REQUIRED ACTION | Keep the pictures out while you transcribe the listing below exactly.

INPUT |

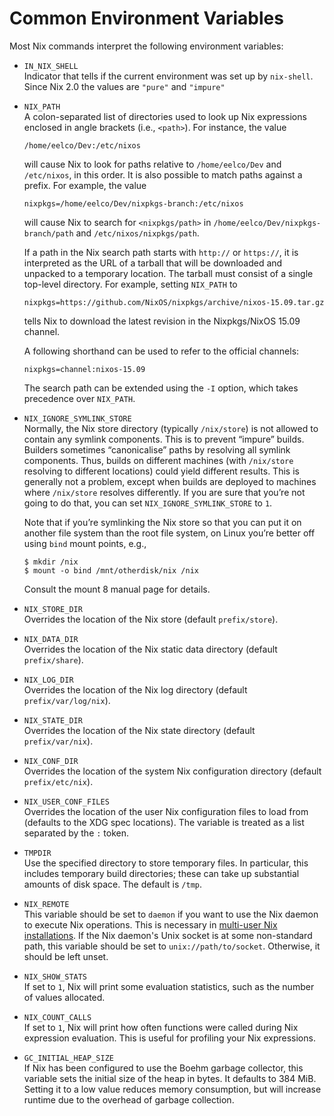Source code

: # Common Environment Variables

Most Nix commands interpret the following environment variables:

  - `IN_NIX_SHELL`  
    Indicator that tells if the current environment was set up by
    `nix-shell`. Since Nix 2.0 the values are `"pure"` and `"impure"`

  - `NIX_PATH`  
    A colon-separated list of directories used to look up Nix
    expressions enclosed in angle brackets (i.e., `<path>`). For
    instance, the value
    
        /home/eelco/Dev:/etc/nixos
    
    will cause Nix to look for paths relative to `/home/eelco/Dev` and
    `/etc/nixos`, in this order. It is also possible to match paths
    against a prefix. For example, the value
    
        nixpkgs=/home/eelco/Dev/nixpkgs-branch:/etc/nixos
    
    will cause Nix to search for `<nixpkgs/path>` in
    `/home/eelco/Dev/nixpkgs-branch/path` and `/etc/nixos/nixpkgs/path`.
    
    If a path in the Nix search path starts with `http://` or
    `https://`, it is interpreted as the URL of a tarball that will be
    downloaded and unpacked to a temporary location. The tarball must
    consist of a single top-level directory. For example, setting
    `NIX_PATH` to
    
        nixpkgs=https://github.com/NixOS/nixpkgs/archive/nixos-15.09.tar.gz
    
    tells Nix to download the latest revision in the Nixpkgs/NixOS 15.09
    channel.
    
    A following shorthand can be used to refer to the official channels:
    
        nixpkgs=channel:nixos-15.09
    
    The search path can be extended using the `-I` option, which takes
    precedence over `NIX_PATH`.

  - `NIX_IGNORE_SYMLINK_STORE`  
    Normally, the Nix store directory (typically `/nix/store`) is not
    allowed to contain any symlink components. This is to prevent
    “impure” builds. Builders sometimes “canonicalise” paths by
    resolving all symlink components. Thus, builds on different machines
    (with `/nix/store` resolving to different locations) could yield
    different results. This is generally not a problem, except when
    builds are deployed to machines where `/nix/store` resolves
    differently. If you are sure that you’re not going to do that, you
    can set `NIX_IGNORE_SYMLINK_STORE` to `1`.
    
    Note that if you’re symlinking the Nix store so that you can put it
    on another file system than the root file system, on Linux you’re
    better off using `bind` mount points, e.g.,
    
        $ mkdir /nix
        $ mount -o bind /mnt/otherdisk/nix /nix
    
    Consult the mount 8 manual page for details.

  - `NIX_STORE_DIR`  
    Overrides the location of the Nix store (default `prefix/store`).

  - `NIX_DATA_DIR`  
    Overrides the location of the Nix static data directory (default
    `prefix/share`).

  - `NIX_LOG_DIR`  
    Overrides the location of the Nix log directory (default
    `prefix/var/log/nix`).

  - `NIX_STATE_DIR`  
    Overrides the location of the Nix state directory (default
    `prefix/var/nix`).

  - `NIX_CONF_DIR`  
    Overrides the location of the system Nix configuration directory
    (default `prefix/etc/nix`).

  - `NIX_USER_CONF_FILES`  
    Overrides the location of the user Nix configuration files to load
    from (defaults to the XDG spec locations). The variable is treated
    as a list separated by the `:` token.

  - `TMPDIR`  
    Use the specified directory to store temporary files. In particular,
    this includes temporary build directories; these can take up
    substantial amounts of disk space. The default is `/tmp`.

  - `NIX_REMOTE`  
    This variable should be set to `daemon` if you want to use the Nix
    daemon to execute Nix operations. This is necessary in [multi-user
    Nix installations](#ssec-multi-user). If the Nix daemon's Unix
    socket is at some non-standard path, this variable should be set to
    `unix://path/to/socket`. Otherwise, it should be left unset.

  - `NIX_SHOW_STATS`  
    If set to `1`, Nix will print some evaluation statistics, such as
    the number of values allocated.

  - `NIX_COUNT_CALLS`  
    If set to `1`, Nix will print how often functions were called during
    Nix expression evaluation. This is useful for profiling your Nix
    expressions.

  - `GC_INITIAL_HEAP_SIZE`  
    If Nix has been configured to use the Boehm garbage collector, this
    variable sets the initial size of the heap in bytes. It defaults to
    384 MiB. Setting it to a low value reduces memory consumption, but
    will increase runtime due to the overhead of garbage collection.

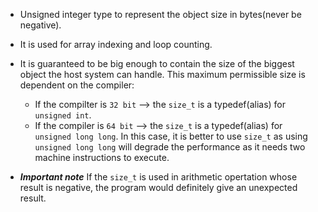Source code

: - Unsigned integer type to represent the object size in bytes(never be negative).
- It is used for array indexing and loop counting.
- It is guaranteed to be big enough to contain the size of the biggest object the host system can handle. This maximum permissible size is dependent on the compiler:
  * If the compilter is `32 bit` --> the `size_t` is a typedef(alias) for `unsigned int`.
  * If the compiler is `64 bit` --> the `size_t` is a typedef(alias) for `unsigned long long`. In this case, it is better to use `size_t` as using `unsigned long long` will degrade the performance as it needs two machine instructions to execute.

- ***Important note***
    If the `size_t` is used in arithmetic opertation whose result is negative, the program would definitely give an unexpected result.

EXERCISE SOLUTION |
Source code

: # Common Environment Variables

Most Nix commands interpret the following environment variables:

  - `IN_NIX_SHELL`  
    Indicator that tells if the current environment was set up by
    `nix-shell`. Since Nix 2.0 the values are `"pure"` and `"impure"`

  - `NIX_PATH`  
    A colon-separated list of directories used to look up Nix
    expressions enclosed in angle brackets (i.e., `<path>`). For
    instance, the value
    
        /home/eelco/Dev:/etc/nixos
    
    will cause Nix to look for paths relative to `/home/eelco/Dev` and
    `/etc/nixos`, in this order. It is also possible to match paths
    against a prefix. For example, the value
    
        nixpkgs=/home/eelco/Dev/nixpkgs-branch:/etc/nixos
    
    will cause Nix to search for `<nixpkgs/path>` in
    `/home/eelco/Dev/nixpkgs-branch/path` and `/etc/nixos/nixpkgs/path`.
    
    If a path in the Nix search path starts with `http://` or
    `https://`, it is interpreted as the URL of a tarball that will be
    downloaded and unpacked to a temporary location. The tarball must
    consist of a single top-level directory. For example, setting
    `NIX_PATH` to
    
        nixpkgs=https://github.com/NixOS/nixpkgs/archive/nixos-15.09.tar.gz
    
    tells Nix to download the latest revision in the Nixpkgs/NixOS 15.09
    channel.
    
    A following shorthand can be used to refer to the official channels:
    
        nixpkgs=channel:nixos-15.09
    
    The search path can be extended using the `-I` option, which takes
    precedence over `NIX_PATH`.

  - `NIX_IGNORE_SYMLINK_STORE`  
    Normally, the Nix store directory (typically `/nix/store`) is not
    allowed to contain any symlink components. This is to prevent
    “impure” builds. Builders sometimes “canonicalise” paths by
    resolving all symlink components. Thus, builds on different machines
    (with `/nix/store` resolving to different locations) could yield
    different results. This is generally not a problem, except when
    builds are deployed to machines where `/nix/store` resolves
    differently. If you are sure that you’re not going to do that, you
    can set `NIX_IGNORE_SYMLINK_STORE` to `1`.
    
    Note that if you’re symlinking the Nix store so that you can put it
    on another file system than the root file system, on Linux you’re
    better off using `bind` mount points, e.g.,
    
        $ mkdir /nix
        $ mount -o bind /mnt/otherdisk/nix /nix
    
    Consult the mount 8 manual page for details.

  - `NIX_STORE_DIR`  
    Overrides the location of the Nix store (default `prefix/store`).

  - `NIX_DATA_DIR`  
    Overrides the location of the Nix static data directory (default
    `prefix/share`).

  - `NIX_LOG_DIR`  
    Overrides the location of the Nix log directory (default
    `prefix/var/log/nix`).

  - `NIX_STATE_DIR`  
    Overrides the location of the Nix state directory (default
    `prefix/var/nix`).

  - `NIX_CONF_DIR`  
    Overrides the location of the system Nix configuration directory
    (default `prefix/etc/nix`).

  - `NIX_USER_CONF_FILES`  
    Overrides the location of the user Nix configuration files to load
    from (defaults to the XDG spec locations). The variable is treated
    as a list separated by the `:` token.

  - `TMPDIR`  
    Use the specified directory to store temporary files. In particular,
    this includes temporary build directories; these can take up
    substantial amounts of disk space. The default is `/tmp`.

  - `NIX_REMOTE`  
    This variable should be set to `daemon` if you want to use the Nix
    daemon to execute Nix operations. This is necessary in [multi-user
    Nix installations](#ssec-multi-user). If the Nix daemon's Unix
    socket is at some non-standard path, this variable should be set to
    `unix://path/to/socket`. Otherwise, it should be left unset.

  - `NIX_SHOW_STATS`  
    If set to `1`, Nix will print some evaluation statistics, such as
    the number of values allocated.

  - `NIX_COUNT_CALLS`  
    If set to `1`, Nix will print how often functions were called during
    Nix expression evaluation. This is useful for profiling your Nix
    expressions.

  - `GC_INITIAL_HEAP_SIZE`  
    If Nix has been configured to use the Boehm garbage collector, this
    variable sets the initial size of the heap in bytes. It defaults to
    384 MiB. Setting it to a low value reduces memory consumption, but
    will increase runtime due to the overhead of garbage collection.

Source code

: - Unsigned integer type to represent the object size in bytes(never be negative).
- It is used for array indexing and loop counting.
- It is guaranteed to be big enough to contain the size of the biggest object the host system can handle. This maximum permissible size is dependent on the compiler:
  * If the compilter is `32 bit` --> the `size_t` is a typedef(alias) for `unsigned int`.
  * If the compiler is `64 bit` --> the `size_t` is a typedef(alias) for `unsigned long long`. In this case, it is better to use `size_t` as using `unsigned long long` will degrade the performance as it needs two machine instructions to execute.

- ***Important note***
    If the `size_t` is used in arithmetic opertation whose result is negative, the program would definitely give an unexpected result.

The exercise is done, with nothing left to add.